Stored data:
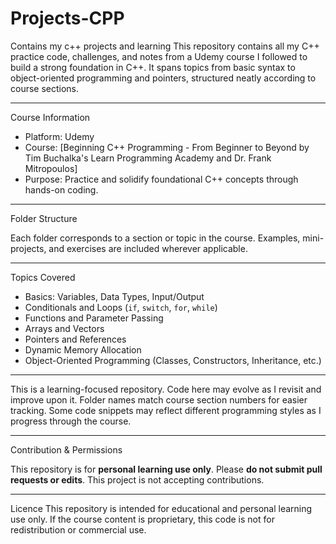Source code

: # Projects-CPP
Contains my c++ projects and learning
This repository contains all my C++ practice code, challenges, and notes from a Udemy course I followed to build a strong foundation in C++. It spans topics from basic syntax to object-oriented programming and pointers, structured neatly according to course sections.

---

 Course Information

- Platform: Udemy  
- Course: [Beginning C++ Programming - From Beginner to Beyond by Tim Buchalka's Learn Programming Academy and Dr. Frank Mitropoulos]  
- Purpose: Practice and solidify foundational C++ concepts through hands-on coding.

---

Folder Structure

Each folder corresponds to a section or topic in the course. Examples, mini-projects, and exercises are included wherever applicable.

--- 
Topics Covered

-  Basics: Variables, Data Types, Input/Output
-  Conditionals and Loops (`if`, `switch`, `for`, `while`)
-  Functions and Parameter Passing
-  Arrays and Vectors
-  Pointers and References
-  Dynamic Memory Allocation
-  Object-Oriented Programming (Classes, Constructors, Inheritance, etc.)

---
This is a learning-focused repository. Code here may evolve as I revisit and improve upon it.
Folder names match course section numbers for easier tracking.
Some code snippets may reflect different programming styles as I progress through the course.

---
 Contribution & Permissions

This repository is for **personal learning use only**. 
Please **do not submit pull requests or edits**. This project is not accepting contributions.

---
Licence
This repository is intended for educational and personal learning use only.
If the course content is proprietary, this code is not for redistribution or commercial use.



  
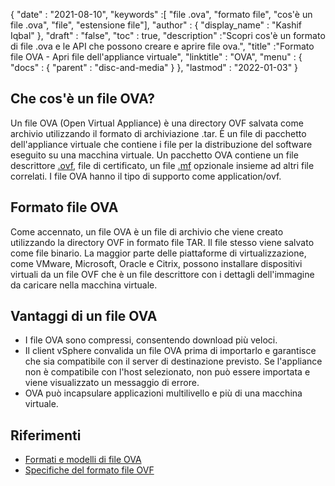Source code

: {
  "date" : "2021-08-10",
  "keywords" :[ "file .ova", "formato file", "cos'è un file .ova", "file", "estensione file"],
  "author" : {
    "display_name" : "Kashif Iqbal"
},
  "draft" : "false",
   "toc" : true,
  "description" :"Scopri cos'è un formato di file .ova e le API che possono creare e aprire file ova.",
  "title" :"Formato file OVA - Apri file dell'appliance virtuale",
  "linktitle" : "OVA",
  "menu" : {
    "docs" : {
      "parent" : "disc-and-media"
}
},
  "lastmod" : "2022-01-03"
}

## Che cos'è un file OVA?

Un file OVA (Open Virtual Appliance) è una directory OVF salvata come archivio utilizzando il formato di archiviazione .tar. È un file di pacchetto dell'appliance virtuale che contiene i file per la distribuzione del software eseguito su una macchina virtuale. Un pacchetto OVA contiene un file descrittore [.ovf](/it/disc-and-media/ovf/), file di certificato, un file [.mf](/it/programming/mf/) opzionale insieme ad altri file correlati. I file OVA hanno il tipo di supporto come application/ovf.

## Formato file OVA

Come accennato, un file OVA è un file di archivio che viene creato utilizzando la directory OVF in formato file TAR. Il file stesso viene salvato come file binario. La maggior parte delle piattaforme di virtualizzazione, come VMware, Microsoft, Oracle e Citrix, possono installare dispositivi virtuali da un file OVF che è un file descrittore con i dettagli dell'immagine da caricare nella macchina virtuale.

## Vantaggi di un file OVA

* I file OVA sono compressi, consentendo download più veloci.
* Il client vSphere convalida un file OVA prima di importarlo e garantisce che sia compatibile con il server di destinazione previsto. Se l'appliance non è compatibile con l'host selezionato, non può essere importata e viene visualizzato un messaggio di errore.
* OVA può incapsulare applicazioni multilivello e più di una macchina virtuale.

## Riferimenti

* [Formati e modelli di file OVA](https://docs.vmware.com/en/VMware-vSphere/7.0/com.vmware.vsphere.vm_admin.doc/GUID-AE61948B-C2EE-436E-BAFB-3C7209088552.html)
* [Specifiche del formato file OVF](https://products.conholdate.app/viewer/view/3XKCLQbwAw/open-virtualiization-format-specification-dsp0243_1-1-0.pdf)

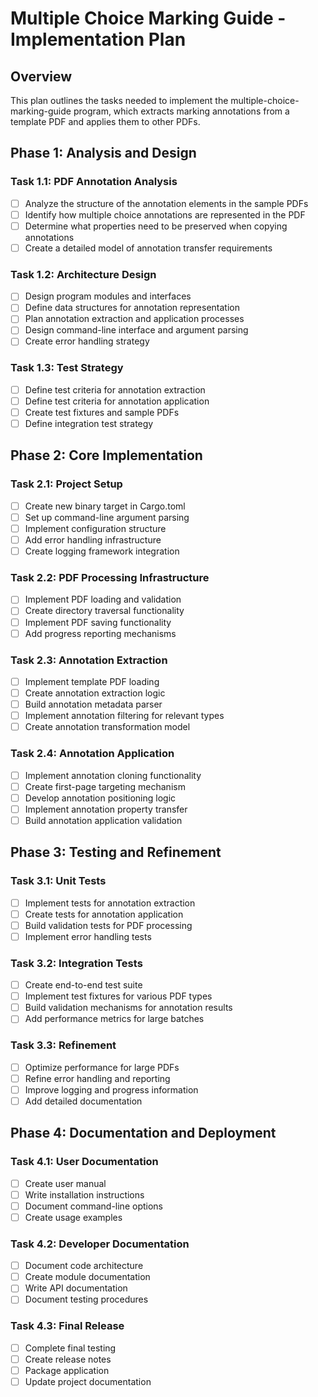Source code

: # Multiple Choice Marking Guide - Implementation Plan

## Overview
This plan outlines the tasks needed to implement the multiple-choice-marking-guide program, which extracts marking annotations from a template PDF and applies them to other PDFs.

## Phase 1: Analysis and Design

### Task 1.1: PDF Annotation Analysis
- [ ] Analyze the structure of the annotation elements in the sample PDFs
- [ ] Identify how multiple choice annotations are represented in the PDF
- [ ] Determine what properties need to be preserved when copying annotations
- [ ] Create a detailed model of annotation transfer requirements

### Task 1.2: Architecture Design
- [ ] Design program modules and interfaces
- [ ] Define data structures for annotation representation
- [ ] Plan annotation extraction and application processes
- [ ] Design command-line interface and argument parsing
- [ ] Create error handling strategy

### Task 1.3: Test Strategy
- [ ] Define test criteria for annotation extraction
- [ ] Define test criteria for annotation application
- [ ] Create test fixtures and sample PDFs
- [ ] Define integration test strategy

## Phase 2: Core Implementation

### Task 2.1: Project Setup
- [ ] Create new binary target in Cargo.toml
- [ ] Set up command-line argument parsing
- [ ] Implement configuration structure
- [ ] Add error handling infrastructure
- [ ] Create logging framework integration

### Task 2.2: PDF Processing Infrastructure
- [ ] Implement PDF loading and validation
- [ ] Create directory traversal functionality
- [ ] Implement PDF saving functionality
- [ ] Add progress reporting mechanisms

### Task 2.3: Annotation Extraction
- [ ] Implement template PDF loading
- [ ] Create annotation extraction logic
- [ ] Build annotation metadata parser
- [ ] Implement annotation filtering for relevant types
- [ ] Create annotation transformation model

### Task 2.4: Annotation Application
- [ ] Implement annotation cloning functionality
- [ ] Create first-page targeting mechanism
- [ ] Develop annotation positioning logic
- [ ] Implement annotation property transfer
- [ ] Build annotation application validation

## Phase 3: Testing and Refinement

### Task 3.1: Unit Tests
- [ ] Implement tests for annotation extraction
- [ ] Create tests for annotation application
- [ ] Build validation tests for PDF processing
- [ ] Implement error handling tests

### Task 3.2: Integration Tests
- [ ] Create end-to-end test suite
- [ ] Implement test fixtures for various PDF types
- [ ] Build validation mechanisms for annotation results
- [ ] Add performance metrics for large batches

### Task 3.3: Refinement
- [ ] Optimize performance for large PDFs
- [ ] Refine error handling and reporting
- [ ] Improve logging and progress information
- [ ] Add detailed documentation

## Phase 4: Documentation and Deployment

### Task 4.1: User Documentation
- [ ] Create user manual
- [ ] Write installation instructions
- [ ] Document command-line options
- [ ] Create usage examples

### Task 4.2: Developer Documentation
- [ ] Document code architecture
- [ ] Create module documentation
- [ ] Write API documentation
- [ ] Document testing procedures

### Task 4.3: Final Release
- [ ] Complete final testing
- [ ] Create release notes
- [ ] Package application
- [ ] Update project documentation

### What the task requires:
The lines from the one containing "- [ ] Refine error handling and reporting" through the final line of the entries above are to be printed exactly, with nothing added.

### Your solution:
- [ ] Refine error handling and reporting
- [ ] Improve logging and progress information
- [ ] Add detailed documentation

## Phase 4: Documentation and Deployment

### Task 4.1: User Documentation
- [ ] Create user manual
- [ ] Write installation instructions
- [ ] Document command-line options
- [ ] Create usage examples

### Task 4.2: Developer Documentation
- [ ] Document code architecture
- [ ] Create module documentation
- [ ] Write API documentation
- [ ] Document testing procedures

### Task 4.3: Final Release
- [ ] Complete final testing
- [ ] Create release notes
- [ ] Package application
- [ ] Update project documentation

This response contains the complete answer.